Shredded Chicken Chivichanga (Small Burrito, Flour Tortilla, Guisado of Monterey Jack, Mild Cheddar, Blistered Tomato, Smoky Anaheim Chile):

A specialty of Sonora according to the server, these are like Small Burritos, and as with our previous visits, their Shredded Chicken Chivichanga is a standout: Flavorful, stew-like concoction of Shredded Chicken, Melted Monterey Jack and Cheddar, with Tomatoes and Chilies. It’s tasty.
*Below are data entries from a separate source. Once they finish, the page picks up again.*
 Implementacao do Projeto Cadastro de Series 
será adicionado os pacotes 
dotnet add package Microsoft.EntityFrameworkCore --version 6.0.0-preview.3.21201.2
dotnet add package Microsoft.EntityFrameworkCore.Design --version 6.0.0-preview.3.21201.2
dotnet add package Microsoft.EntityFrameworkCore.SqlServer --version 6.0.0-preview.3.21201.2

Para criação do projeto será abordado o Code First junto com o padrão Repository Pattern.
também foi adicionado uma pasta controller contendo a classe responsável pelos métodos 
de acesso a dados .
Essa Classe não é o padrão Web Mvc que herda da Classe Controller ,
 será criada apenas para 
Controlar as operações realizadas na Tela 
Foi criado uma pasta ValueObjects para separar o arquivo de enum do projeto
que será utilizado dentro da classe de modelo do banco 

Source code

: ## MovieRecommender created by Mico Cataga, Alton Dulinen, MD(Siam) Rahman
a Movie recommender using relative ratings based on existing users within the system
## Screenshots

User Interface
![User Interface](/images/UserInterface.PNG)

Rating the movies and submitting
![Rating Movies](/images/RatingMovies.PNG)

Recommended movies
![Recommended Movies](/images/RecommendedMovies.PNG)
Sonoratown is another of the recent wave of heavily hyped places, selling Sonora-style Tacos and other variations from the state. The staff are friendly, they seem earnest, and it’s great that they import in their flour from Sonora, or they claim they get a special cut of Beef for their Steak Tacos (a cut that’s not normally available in the U.S., but the way it’s cut in Sonora), but all of that doesn’t matter if they’re chopping up their “special Steak cut” into tiny bits and cooking them to beyond well-done. The taste is of pretty average tasting Steak Tacos, supplemented by Handmade Flour Tortillas that are on the dry side. There are multiple places executing much better Carne Asada / Steak Tacos, and places with better Flour Tortillas, but we wanted to try them again to verify, so off we went…

Sonoratown
208 E. 8th St.
Los Angeles, CA 90014
Tel: (213) 628-3710

Angel’s Tijuana Tacos


A newer Taco spot that has started getting some mention and hype, it seems this is one of those Taco street stands that @Ns1 mentioned about, seemingly popping up overnight with multiple locations around the Valley. Angel’s looks the part, with multiple tents, huge plumes of charcoal smoke pouring out and massive lines.
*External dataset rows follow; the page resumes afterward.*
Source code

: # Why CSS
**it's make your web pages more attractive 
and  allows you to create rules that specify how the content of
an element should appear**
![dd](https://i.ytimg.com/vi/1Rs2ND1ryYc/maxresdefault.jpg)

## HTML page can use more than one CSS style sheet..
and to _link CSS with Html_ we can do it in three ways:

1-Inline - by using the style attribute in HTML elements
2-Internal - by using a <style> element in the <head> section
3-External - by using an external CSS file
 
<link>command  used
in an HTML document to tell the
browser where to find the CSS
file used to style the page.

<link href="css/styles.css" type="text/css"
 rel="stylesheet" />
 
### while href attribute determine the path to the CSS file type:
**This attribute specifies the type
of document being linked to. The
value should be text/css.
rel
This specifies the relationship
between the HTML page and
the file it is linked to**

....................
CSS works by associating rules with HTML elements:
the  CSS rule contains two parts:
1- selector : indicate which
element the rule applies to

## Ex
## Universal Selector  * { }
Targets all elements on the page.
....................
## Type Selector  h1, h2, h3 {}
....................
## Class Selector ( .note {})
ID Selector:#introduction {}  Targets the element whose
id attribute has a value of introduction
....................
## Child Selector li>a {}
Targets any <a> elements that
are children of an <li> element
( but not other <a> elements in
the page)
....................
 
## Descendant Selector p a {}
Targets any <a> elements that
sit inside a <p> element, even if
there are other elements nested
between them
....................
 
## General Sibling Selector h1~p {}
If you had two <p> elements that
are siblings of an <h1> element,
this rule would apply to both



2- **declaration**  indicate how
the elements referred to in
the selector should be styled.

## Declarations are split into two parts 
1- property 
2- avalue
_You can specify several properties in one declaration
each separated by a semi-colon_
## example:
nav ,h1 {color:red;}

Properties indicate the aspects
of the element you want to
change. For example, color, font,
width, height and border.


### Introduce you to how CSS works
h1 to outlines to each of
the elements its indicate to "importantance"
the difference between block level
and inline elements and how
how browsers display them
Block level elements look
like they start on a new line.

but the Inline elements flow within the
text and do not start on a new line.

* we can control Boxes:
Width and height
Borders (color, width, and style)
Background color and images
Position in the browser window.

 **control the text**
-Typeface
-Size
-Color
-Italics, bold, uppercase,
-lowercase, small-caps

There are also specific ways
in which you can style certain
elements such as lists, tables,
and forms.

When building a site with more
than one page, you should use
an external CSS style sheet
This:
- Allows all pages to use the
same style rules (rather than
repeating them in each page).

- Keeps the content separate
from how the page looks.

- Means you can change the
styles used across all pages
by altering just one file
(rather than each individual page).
They use Instagram and seem to push themselves smartly to generate crowds and attention. It was pretty crazy, on a Friday early evening there were 40+ people in line(!).

Carne Asada Taco:

This was so disappointing because it looked the part: Charcoal open grill, plumes of smoke. But it was chewy, full of gristle, salty, awful! :sob: This wasn’t as bad as Tacos 1986, but it was right up there. Avoid.

Pollo Taco (Chicken):

The Chicken had some mesquite charcoal flavor, but was dryish. It was passable, but nothing worth going out of your way for.

Cabeza Taco (Beef Head):

The Cabeza Taco was a stunner: Moist, juicy, ultra tender, there was a real bovine funk (in a good way). This was a noteworthy Cabeza Taco! :blush:

Al Pastor Taco:

Angel’s Tijuana Tacos had a huge Trompo (Spit) set out, there was a Pina (Pineapple) on top, it looked great…
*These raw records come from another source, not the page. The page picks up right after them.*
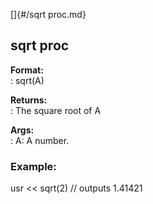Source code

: []{#/sqrt proc.md}    
## sqrt proc    
**Format:**    
:   sqrt(A)    
<!-- -->    
**Returns:**    
:   The square root of A    
<!-- -->    
**Args:**    
:   A: A number.    
### Example:    
usr \<\< sqrt(2) // outputs 1.41421  
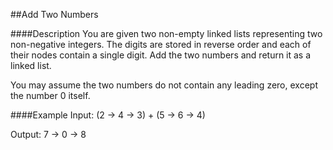 ##Add Two Numbers   

####Description
You are given two non-empty linked lists representing two non-negative integers. The digits are stored in reverse order and each of their nodes contain a single digit. Add the two numbers and return it as a linked list.

You may assume the two numbers do not contain any leading zero, except the number 0 itself.

####Example
Input: (2 -> 4 -> 3) + (5 -> 6 -> 4)

Output: 7 -> 0 -> 8

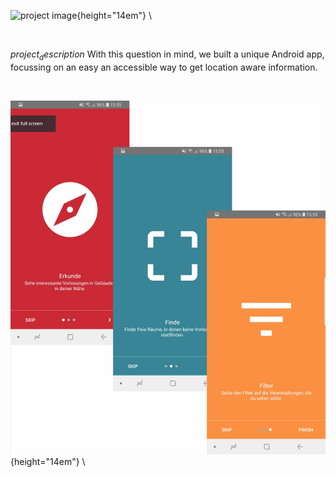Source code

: ![project image](../static/img/$project_image$){height="14em"} \

&nbsp;

$project_description$ With this question in mind, we built a unique Android app, focussing on an easy an accessible way to get location aware information.  

&nbsp;

![project image](../static/img/android_intro.png){height="14em"} \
Sadly this Al Pastor Taco was semi tough, dryish Pork. It was slightly chewy and a chore to eat. :frowning: The flavor was decent, but lacked the boldness and brightness of Leo’s Tacos.

Angel’s Tijuana Tacos is a brilliant marketing strategy by someone with business savvy: They sprung up quickly, have multiple locations across the Valley, run an Instagram account, and seemingly check off all of the “boxes” for selling “authentic street tacos” that would capture the imagination of those that seem more interested in tagging a place that they’ve been to, rather than actually seeing if the food is actually good. They have Handmade Tortillas, with a couple of workers furiously pressing them out at the front of the stand for all to see (check); mesquite charcoal grill with plumes of smoke visible from both sides of the street (check); a Trompo with a huge orange-hued block of Al Pastor and a Pina on top (check).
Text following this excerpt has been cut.